Je voudrais encore faire remarquer que dans votre religion des mathématiques, trois thèmes fondamentaux de l'existence humaine ne sont pas pris en compte: la liberté, l'amour et le mal. Je suis surpris que vous liquidiez la liberté d'une simple allusion, alors qu'elle a été et est pourtant la valeur fondamentale des temps modernes. L'amour, dans votre livre, n'apparaît pas, et sur le mal non plus, il n'y a aucune information. Quoi que dise, ou ne dise pas, la neurobiologie à propos de la liberté, dans le drame réel de notre histoire, elle est présente comme réalité déterminante et doit être prise en compte. Mais votre religion mathématique ne connaît aucune information sur le mal. Une religion qui ignore ces questions fondamentales reste vide.

* * *

Ill.mo Signor Professore, ma critique de votre livre est en partie dure. Mais la franchise fait partie du dialogue; ce n'est qu'ainsi que peut croître la connaissance. Vous avez été très franc et donc vous accepterez que je le sois aussi. Quoi qu'il en soit, j'apprécie très positivement le fait qu'en vous confrontant à mon "Introduction au christianisme", vous ayez cherché un dialogue aussi ouvert avec la foi de l'Eglise catholique et que, malgré toutes les oppositions, dans la partie centrale, les convergences ne sont pas complètement absentes.

Avec mes salutations cordiales et tous mes vœux pour votre travail

     

Notes

[1] Allusion aux travaux de Richard Lenski (né en 1956), biologiste américain s'intéressant à la biologie de l'évolution.

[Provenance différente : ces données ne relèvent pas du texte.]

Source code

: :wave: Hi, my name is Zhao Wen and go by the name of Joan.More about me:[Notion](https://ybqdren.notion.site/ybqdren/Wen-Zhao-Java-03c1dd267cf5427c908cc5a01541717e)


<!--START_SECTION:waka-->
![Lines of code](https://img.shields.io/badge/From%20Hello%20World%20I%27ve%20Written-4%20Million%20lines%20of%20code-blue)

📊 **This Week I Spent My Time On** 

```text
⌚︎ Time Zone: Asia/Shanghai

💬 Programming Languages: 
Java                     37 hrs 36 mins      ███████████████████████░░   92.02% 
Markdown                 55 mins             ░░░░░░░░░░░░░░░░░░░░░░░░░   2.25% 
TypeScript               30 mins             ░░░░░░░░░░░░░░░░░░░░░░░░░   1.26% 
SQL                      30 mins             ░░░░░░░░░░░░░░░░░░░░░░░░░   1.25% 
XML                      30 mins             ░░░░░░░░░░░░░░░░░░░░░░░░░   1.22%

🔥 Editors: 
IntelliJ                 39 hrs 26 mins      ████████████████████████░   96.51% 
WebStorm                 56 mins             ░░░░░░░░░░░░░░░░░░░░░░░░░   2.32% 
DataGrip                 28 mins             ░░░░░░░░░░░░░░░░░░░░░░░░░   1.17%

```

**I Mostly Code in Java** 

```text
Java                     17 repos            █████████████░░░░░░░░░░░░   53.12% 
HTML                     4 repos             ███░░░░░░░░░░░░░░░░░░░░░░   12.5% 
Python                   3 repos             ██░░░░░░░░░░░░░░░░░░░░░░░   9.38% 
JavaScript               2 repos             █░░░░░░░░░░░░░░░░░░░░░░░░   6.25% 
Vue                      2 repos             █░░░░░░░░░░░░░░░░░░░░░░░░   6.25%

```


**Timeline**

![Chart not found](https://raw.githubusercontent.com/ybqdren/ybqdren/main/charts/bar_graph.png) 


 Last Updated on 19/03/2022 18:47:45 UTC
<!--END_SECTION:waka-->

Il est notamment connu pour ses expériences sur des colonies de bactéries E. Coli sur plus de 20 000 générations depuis 1988.
Son équipe congèle régulièrement des bactéries pour pouvoir les comparer plus tard avec ses descendants. Ainsi, ces scientifiques examinent de près les modifications génétiques sur lesquelles repose l'adaptation des colonies à leur milieu.

"Ce travail effectué par Lenski et son équipe montre un grand nombre des composants essentiels de l’évolution: Les mutations aléatoires soumises à une sélection naturelle non aléatoire, l’adaptation à un environnement par des voies différentes, la façon dont des mutations successives peuvent s’additionner pour opérer une modification évolutive, ou encore que certains gènes ont besoin d’autres gènes pour s’exprimer".

Détails ici: http://www.podcastscience.fm/dossiers/2012/05/10/podcast-science-85-lexperience-de-lenski/

[2] Détails ici: La lettre à Oddifreddi.